If we were to highlight one particular solution only, it would be the Health QR Code.
Initially developed by Alipay, with and for the city of Hangzhou, it uses the data collected by mobile operators, mobile payment APPs and other mobile service providers to assign people a health code (green, orange or red) which they show at the entrance of buildings or public transportation. Meanwhile, in France, people can only leave their homes with their manual self-declaration on a piece of paper and in countries like Germany and The Netherlands no declaration is needed at all leaving governments struggling to prevent people from gathering while simultaneously issuing rules that have severe commercial impact.
Economies around the world are suffering extensively due to inevitable lockdowns to slow the rate of COVID19 infections. A situation we all know cannot continue indefinitely. A digital tool that enables people to start moving around again, resume a daily activity and most importantly allows commerce to continue seems to be the right solution to stop both the spread of the virus and the economical carnage.

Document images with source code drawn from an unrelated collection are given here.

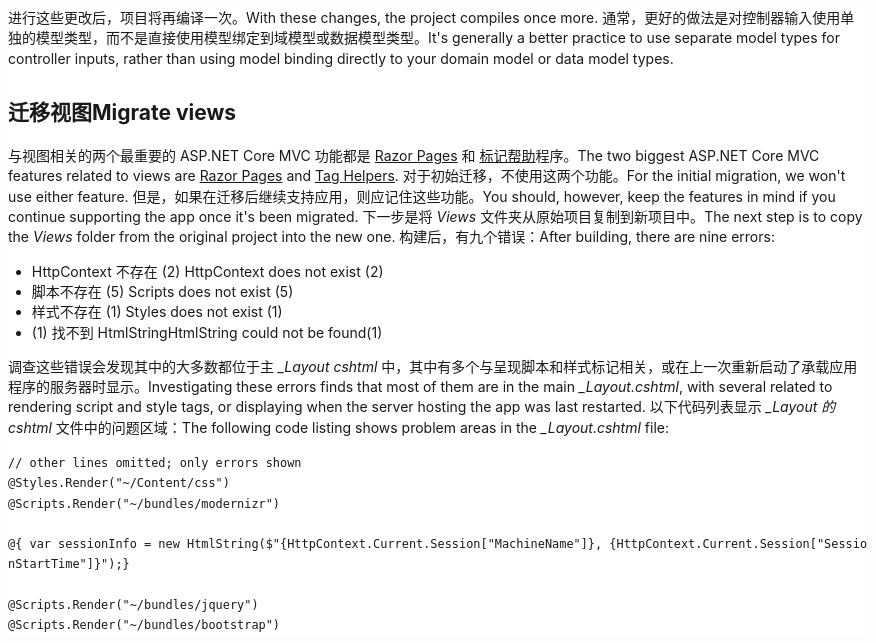 <span data-ttu-id="c3b67-284">进行这些更改后，项目将再编译一次。</span><span class="sxs-lookup"><span data-stu-id="c3b67-284">With these changes, the project compiles once more.</span></span> <span data-ttu-id="c3b67-285">通常，更好的做法是对控制器输入使用单独的模型类型，而不是直接使用模型绑定到域模型或数据模型类型。</span><span class="sxs-lookup"><span data-stu-id="c3b67-285">It's generally a better practice to use separate model types for controller inputs, rather than using model binding directly to your domain model or data model types.</span></span>

## <a name="migrate-views"></a><span data-ttu-id="c3b67-286">迁移视图</span><span class="sxs-lookup"><span data-stu-id="c3b67-286">Migrate views</span></span>

<span data-ttu-id="c3b67-287">与视图相关的两个最重要的 ASP.NET Core MVC 功能都是 [Razor Pages](/aspnet/core/razor-pages/) 和 [标记帮助](/aspnet/core/mvc/views/tag-helpers/built-in/)程序。</span><span class="sxs-lookup"><span data-stu-id="c3b67-287">The two biggest ASP.NET Core MVC features related to views are [Razor Pages](/aspnet/core/razor-pages/) and [Tag Helpers](/aspnet/core/mvc/views/tag-helpers/built-in/).</span></span> <span data-ttu-id="c3b67-288">对于初始迁移，不使用这两个功能。</span><span class="sxs-lookup"><span data-stu-id="c3b67-288">For the initial migration, we won't use either feature.</span></span> <span data-ttu-id="c3b67-289">但是，如果在迁移后继续支持应用，则应记住这些功能。</span><span class="sxs-lookup"><span data-stu-id="c3b67-289">You should, however, keep the features in mind if you continue supporting the app once it's been migrated.</span></span> <span data-ttu-id="c3b67-290">下一步是将 *Views* 文件夹从原始项目复制到新项目中。</span><span class="sxs-lookup"><span data-stu-id="c3b67-290">The next step is to copy the *Views* folder from the original project into the new one.</span></span> <span data-ttu-id="c3b67-291">构建后，有九个错误：</span><span class="sxs-lookup"><span data-stu-id="c3b67-291">After building, there are nine errors:</span></span>

- <span data-ttu-id="c3b67-292">HttpContext 不存在 (2) </span><span class="sxs-lookup"><span data-stu-id="c3b67-292">HttpContext does not exist (2)</span></span>
- <span data-ttu-id="c3b67-293">脚本不存在 (5) </span><span class="sxs-lookup"><span data-stu-id="c3b67-293">Scripts does not exist (5)</span></span>
- <span data-ttu-id="c3b67-294">样式不存在 (1) </span><span class="sxs-lookup"><span data-stu-id="c3b67-294">Styles does not exist (1)</span></span>
- <span data-ttu-id="c3b67-295"> (1) 找不到 HtmlString</span><span class="sxs-lookup"><span data-stu-id="c3b67-295">HtmlString could not be found(1)</span></span>

<span data-ttu-id="c3b67-296">调查这些错误会发现其中的大多数都位于主 *_Layout cshtml* 中，其中有多个与呈现脚本和样式标记相关，或在上一次重新启动了承载应用程序的服务器时显示。</span><span class="sxs-lookup"><span data-stu-id="c3b67-296">Investigating these errors finds that most of them are in the main *_Layout.cshtml*, with several related to rendering script and style tags, or displaying when the server hosting the app was last restarted.</span></span> <span data-ttu-id="c3b67-297">以下代码列表显示 *_Layout 的 cshtml* 文件中的问题区域：</span><span class="sxs-lookup"><span data-stu-id="c3b67-297">The following code listing shows problem areas in the *_Layout.cshtml* file:</span></span>

```razor
// other lines omitted; only errors shown
@Styles.Render("~/Content/css")
@Scripts.Render("~/bundles/modernizr")

@{ var sessionInfo = new HtmlString($"{HttpContext.Current.Session["MachineName"]}, {HttpContext.Current.Session["SessionStartTime"]}");}

@Scripts.Render("~/bundles/jquery")
@Scripts.Render("~/bundles/bootstrap")
```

Meanwhile, Corona is driving other significant digital advances that without a doubt will lead to many innovations for years to come.
– Artificial Intelligence and big data used extensively in the search for a vaccination and treatment.
– 5G technology, only in its test phase before the outbreak, is scaled up to geolocalize cases and transfer medical files and data.
– Acceleration of the use of drones, autonomous vehicles and robots, be it to deliver food and other products to confined citizens or to perform necessary tasks in hospitals like cleaning or distribution of medicines to patients.
– APPs for the general public developed – all in very short time – additional services to inform, reassure and entertain citizens in times of crisis and lockdown, to pinpoint infections in the neighborhood, even help to distinguish between true and fake news and provide hygiene and medical advice and tips such as to where to buy masks and sanitizers, … often all in one APP.
Of course, one could argue that China has a massive advantage of enjoying more data than any other market, due to the size of its population, the relative homogeneity of its internal market, the pace of its digitization as well as less constraining cyber protection regulations.
This is only one part of the story. Often not hindered by legacy architecture, Chinese entrepreneurs aggressively invest in building the systems that collect, bring together and interpret various streams of information.
But what really makes the difference is the speed, the tenacity and the ability to “learn forward” combined with a strong sense of the collective interest and the ability of private companies to partner with government authorities when it can serve public needs.
Chinese entrepreneurs have always been very close to the market and extremely reactive to consumers. In many cases their speed of new product launches is incomparably higher than in Western markets.
With the wealth of data available in China, the ability to understand consumers’ reactions and act on it has increased massively and seems to further prove Chinese entrepreneurs’ approach right.
Today, this is demonstrated by the way the Covid-19 crisis is taken on. Tomorrow, it will be market leading consumer products. Something to learn from.
Business success in China – and increasingly outside its borders – is based on a new set of management beliefs and practices which are particularly suited for our rapidly digitizing societies and their inherent increase in scale, speed and complexities. Some of these practices, we argue, should be an inspiration for Western businesses. We call them “Dragon Tactics”.